When I took on my allotment plot 5 years ago, I inherited what the previous owner grew; an early variety called Elsanta, really lovely in flavour, but harvests are short (during June and July only).
Whilst doing some research for which variety to grow; I learnt of this Perpetual (everbearer) variety called Mara de Bois, from Gardener’s World. It is a variety that many chefs would recommend too. I just had to purchase a few plants. This variety of strawberry plants are not readily available in Garden Centres, but can be ordered online from reputable companies such as Dobies of Devon and Thompson and Morgan.
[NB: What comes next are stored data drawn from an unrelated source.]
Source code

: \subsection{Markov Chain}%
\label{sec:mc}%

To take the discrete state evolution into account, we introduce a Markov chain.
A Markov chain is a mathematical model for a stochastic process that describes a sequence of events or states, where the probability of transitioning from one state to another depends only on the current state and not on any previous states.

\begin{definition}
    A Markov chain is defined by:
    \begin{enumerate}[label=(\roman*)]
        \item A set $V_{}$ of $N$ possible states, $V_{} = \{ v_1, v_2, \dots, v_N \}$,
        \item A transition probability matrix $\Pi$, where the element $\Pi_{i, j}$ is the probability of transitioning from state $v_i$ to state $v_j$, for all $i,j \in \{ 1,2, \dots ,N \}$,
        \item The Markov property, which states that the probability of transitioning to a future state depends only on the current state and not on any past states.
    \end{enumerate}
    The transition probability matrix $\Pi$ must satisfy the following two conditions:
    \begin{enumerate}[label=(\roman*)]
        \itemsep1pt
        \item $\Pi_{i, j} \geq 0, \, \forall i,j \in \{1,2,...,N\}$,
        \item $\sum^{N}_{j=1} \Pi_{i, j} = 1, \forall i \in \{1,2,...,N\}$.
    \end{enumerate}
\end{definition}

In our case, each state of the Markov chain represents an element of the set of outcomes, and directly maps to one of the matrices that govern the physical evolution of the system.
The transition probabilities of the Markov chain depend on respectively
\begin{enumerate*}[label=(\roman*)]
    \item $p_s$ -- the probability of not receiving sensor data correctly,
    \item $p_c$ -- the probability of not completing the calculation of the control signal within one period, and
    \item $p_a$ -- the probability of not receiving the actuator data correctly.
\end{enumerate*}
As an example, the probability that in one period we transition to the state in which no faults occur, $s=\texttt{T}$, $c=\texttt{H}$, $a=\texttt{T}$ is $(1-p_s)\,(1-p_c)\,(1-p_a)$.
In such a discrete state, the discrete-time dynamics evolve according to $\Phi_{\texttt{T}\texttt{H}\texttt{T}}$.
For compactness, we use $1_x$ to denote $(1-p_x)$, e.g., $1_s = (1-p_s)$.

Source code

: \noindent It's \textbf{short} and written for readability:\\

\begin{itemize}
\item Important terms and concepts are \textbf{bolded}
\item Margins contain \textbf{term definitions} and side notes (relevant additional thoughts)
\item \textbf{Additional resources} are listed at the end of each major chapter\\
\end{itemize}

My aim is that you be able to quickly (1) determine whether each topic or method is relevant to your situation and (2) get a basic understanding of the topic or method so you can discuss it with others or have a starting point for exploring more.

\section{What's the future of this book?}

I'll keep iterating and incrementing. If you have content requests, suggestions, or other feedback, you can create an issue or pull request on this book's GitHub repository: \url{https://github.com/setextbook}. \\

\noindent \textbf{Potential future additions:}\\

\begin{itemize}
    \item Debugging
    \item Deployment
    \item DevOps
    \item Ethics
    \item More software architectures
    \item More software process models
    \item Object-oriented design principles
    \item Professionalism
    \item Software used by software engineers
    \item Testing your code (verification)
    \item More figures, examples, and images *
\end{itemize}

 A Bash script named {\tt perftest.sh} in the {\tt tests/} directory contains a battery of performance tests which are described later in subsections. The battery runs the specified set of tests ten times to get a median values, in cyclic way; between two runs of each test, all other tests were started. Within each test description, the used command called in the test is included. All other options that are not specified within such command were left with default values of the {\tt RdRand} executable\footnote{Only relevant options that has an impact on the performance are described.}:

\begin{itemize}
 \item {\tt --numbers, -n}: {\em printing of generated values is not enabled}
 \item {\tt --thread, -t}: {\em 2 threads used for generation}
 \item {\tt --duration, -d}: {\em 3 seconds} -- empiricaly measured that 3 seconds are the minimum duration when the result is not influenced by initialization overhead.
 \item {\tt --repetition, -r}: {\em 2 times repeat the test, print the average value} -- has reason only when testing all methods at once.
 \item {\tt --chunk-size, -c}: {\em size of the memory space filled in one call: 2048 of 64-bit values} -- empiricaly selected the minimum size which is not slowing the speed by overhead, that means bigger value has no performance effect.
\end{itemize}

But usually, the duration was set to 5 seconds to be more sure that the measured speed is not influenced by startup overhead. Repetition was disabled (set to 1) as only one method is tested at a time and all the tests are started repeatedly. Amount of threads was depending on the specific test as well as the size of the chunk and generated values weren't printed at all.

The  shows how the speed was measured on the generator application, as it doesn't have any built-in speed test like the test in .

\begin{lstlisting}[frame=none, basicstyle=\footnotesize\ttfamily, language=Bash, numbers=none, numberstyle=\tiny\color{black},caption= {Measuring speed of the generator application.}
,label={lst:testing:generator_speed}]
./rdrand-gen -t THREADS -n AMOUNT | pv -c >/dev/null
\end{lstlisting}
Buy them as bare roots and you will pay much less than their well established siblings!
On the allotment, one of my projects, is to move some plants from home onto the plot. Plants raised from runners will be planted in a new raised bed later year (around Autumn time).
Once you have a few plants, you’ll never need to buy more plants of that variety again; simply allow the strawberry runners to establish, in the ground or get small pots with compost and allow the runner to establish in the pot. Either way you choose to propagate, cut away newly raised plant away from the mother plant only when its established well (notice new growth if planted straight into the ground or if raised in pots, notice growth and roots are outgrowing the pots).
This amount of strawberries is not enough to make jam just yet. I will have to wait another month before I can make Jam. So what other than smoothies could I make with these? I do not wish to start freezing these berries just yet, too early in the season for stock piling.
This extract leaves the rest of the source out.